Das Übernahmekarussel auf dem Biotech-Markt dreht sich im ersten Quartal 2019 deutlich schneller als noch im vierten Schlussquartal des Vorjahres. Heute Morgen bestätigte der Baseler Pharmakonzern Roche AG am Wochende aufgekommende Übernahme-Gerüchte zum US-Gentechnikunternehmen Spark Therapeutics.

Den Einstieg in die Gentherapie lässt sich Roche richtig was kosten: Je Spark-Aktie bieten die Schweizer den Aktionären 114,50 US-Dollar, was einem Aufschlag von 122 Prozent gegenüber dem Schlusskurs vom vergangenen Freitag bedeutet. Insgesamt ist Roche der Einstieg in den zukunftsweisenden Gentechnik-Markt 4,3 Milliarden US-Dollar wert.

Die Aufsichtsräte beider Unternehmen haben dem Übernahmevorhaben bereits zugestimmt, sodass der Abschluss der Transaktion nut noch Formsache ist.

Gentherapie-Unternehmen aktuell begehrte Ziele

Der von Roche gezahlte Übernahme-Preis ist eine Wette auf die Zukunf. Denn die Zahlen, die Spark Therapeutics bislang zu bieten hat, fallen eher bescheiden aus. Im vergangenen Jahr erwirtschaftete Spark lediglich ein Umsatzvolumen in Höhe von 64,7 Mio. US-Dollar bei einem Nettoverlust von 78,8 Mio. US-Dollar.

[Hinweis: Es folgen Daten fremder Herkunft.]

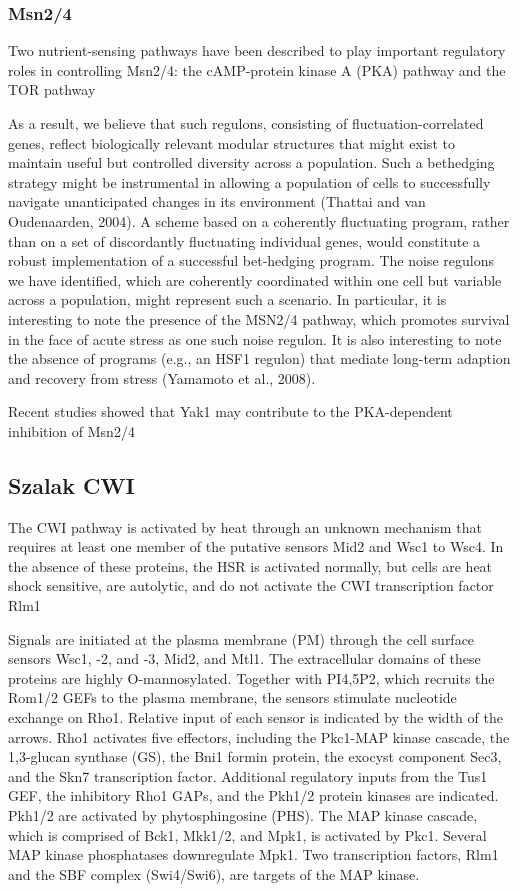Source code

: \documentclass{pracamgr}
\begin{document}
\subsubsection{Msn2/4}
Two nutrient-sensing pathways have
been described to play important regulatory roles in controlling
Msn2/4: the cAMP-protein kinase A (PKA) pathway and the TOR
pathway\cite{Bible}

As a result, we believe that such
regulons, consisting of fluctuation-correlated genes, reflect biologically
relevant modular structures that might exist to maintain
useful but controlled diversity across a population. Such a bethedging
strategy might be instrumental in allowing a population
of cells to successfully navigate unanticipated changes in its
environment (Thattai and van Oudenaarden, 2004). A scheme
based on a coherently fluctuating program, rather than on a
set of discordantly fluctuating individual genes, would constitute
a robust implementation of a successful bet-hedging program.
The noise regulons we have identified, which are coherently
coordinated within one cell but variable across a population,
might represent such a scenario. In particular, it is interesting
to note the presence of the MSN2/4 pathway, which promotes
survival in the face of acute stress as one such noise regulon.
It is also interesting to note the absence of programs (e.g., an
HSF1 regulon) that mediate long-term adaption and recovery
from stress (Yamamoto et al., 2008). \cite{CellularNoice}

Recent studies showed that Yak1 may contribute to the PKA-dependent inhibition of Msn2/4\cite{Bible}

\subsection{Szalak CWI}
The CWI pathway is activated by heat
through an unknown mechanism that requires at least one member of the putative sensors Mid2 and Wsc1 to Wsc4. In the absence
of these proteins, the HSR is activated normally, but cells are heat
shock sensitive, are autolytic, and do not activate the CWI transcription factor Rlm1\cite{Bible}

Signals are initiated at the plasma
membrane (PM) through the cell surface sensors Wsc1, -2, and -3,
Mid2, and Mtl1. The extracellular domains of these proteins are highly
O-mannosylated. Together with PI4,5P2, which recruits the Rom1/2
GEFs to the plasma membrane, the sensors stimulate nucleotide
exchange on Rho1. Relative input of each sensor is indicated by the
width of the arrows. Rho1 activates five effectors, including the 
Pkc1-MAP kinase cascade, the 1,3-glucan synthase (GS), the Bni1 formin
protein, the exocyst component Sec3, and the Skn7 transcription 
factor. Additional regulatory inputs from the Tus1 GEF, the inhibitory
Rho1 GAPs, and the Pkh1/2 protein kinases are indicated. Pkh1/2 are
activated by phytosphingosine (PHS). The MAP kinase cascade, which
is comprised of Bck1, Mkk1/2, and Mpk1, is activated by Pkc1. Several
MAP kinase phosphatases downregulate Mpk1. Two transcription 
factors, Rlm1 and the SBF complex (Swi4/Swi6), are targets of the MAP
kinase.\cite{CWI}
\end{document}
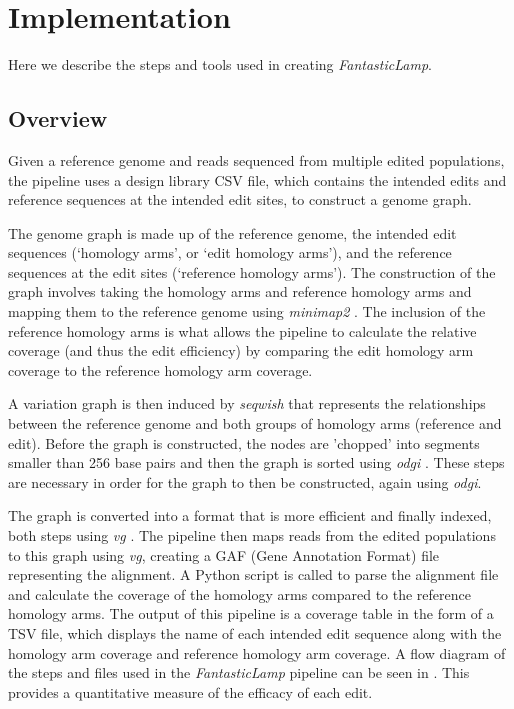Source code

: \documentclass{bioinfo}
\theoremstyle{definition}
\begin{document}
\section{Implementation}
\label{sec:implementation}
Here we describe the steps and tools used in creating \textit{FantasticLamp}. 
\subsection{Overview}


Given a reference genome and reads sequenced from multiple edited populations, the pipeline uses a design library CSV file, which contains the intended edits and reference sequences at the intended edit sites, to construct a genome graph.

The genome graph is made up of the reference genome, the intended edit sequences (`homology arms', or `edit homology arms'), and the reference sequences at the edit sites (`reference homology arms').
The construction of the graph involves taking the homology arms and reference homology arms and mapping them to the reference genome using \textit{minimap2} \citep{li2018minimap2}.
The inclusion of the reference homology arms is what allows the pipeline to calculate the relative coverage (and thus the edit efficiency) by comparing the edit homology arm coverage to the reference homology arm coverage.

A variation graph is then induced by \textit{seqwish} \citep{garrison2023unbiased} that represents the relationships between the reference genome and both groups of homology arms (reference and edit).
Before the graph is constructed, the nodes are 'chopped' into segments smaller than 256 base pairs and then the graph is sorted using \textit{odgi} \citep{guarracino2022odgi}.
These steps are necessary in order for the graph to then be constructed, again using \textit{odgi}. 

The graph is converted into a format that is more efficient and finally indexed, both steps using \textit{vg} \citep{garrison2018variation}.
The pipeline then maps reads from the edited populations to this graph using \textit{vg}, creating a GAF (Gene Annotation Format) file representing the alignment.
A Python script is called to parse the alignment file and calculate the coverage of the homology arms compared to the reference homology arms.
The output of this pipeline is a coverage table in the form of a TSV file, which displays the name of each intended edit sequence along with the homology arm coverage and reference homology arm coverage.
A flow diagram of the steps and files used in the \textit{FantasticLamp} pipeline can be seen in .  
This provides a quantitative measure of the efficacy of each edit. 
\end{document}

Severin Schwan, CEO der Roche AG, ist allerdings davon überzeugt, dass „Sparks nachgewiesene Erfahrung im Bereich der Gentherapie neue Chancen bei der Bekämpfung schwerer Erkrankungen bieten werde“. Und das mit neuen Gentherapien auch hohe Einnahmen zu erzielen sind, hat Spark bereits bewiesen: Die Behandlung einer seltenen Augenerkrankung mit Luxturna von Spark Therapeutics kostet laut Deutscher Apotheker Zeitung stolze 850.000 US-Dollar. Damit war Luxturna  das teuerste gentechnische Medikament, das 2018 auf dem US-Markt zugelassen war.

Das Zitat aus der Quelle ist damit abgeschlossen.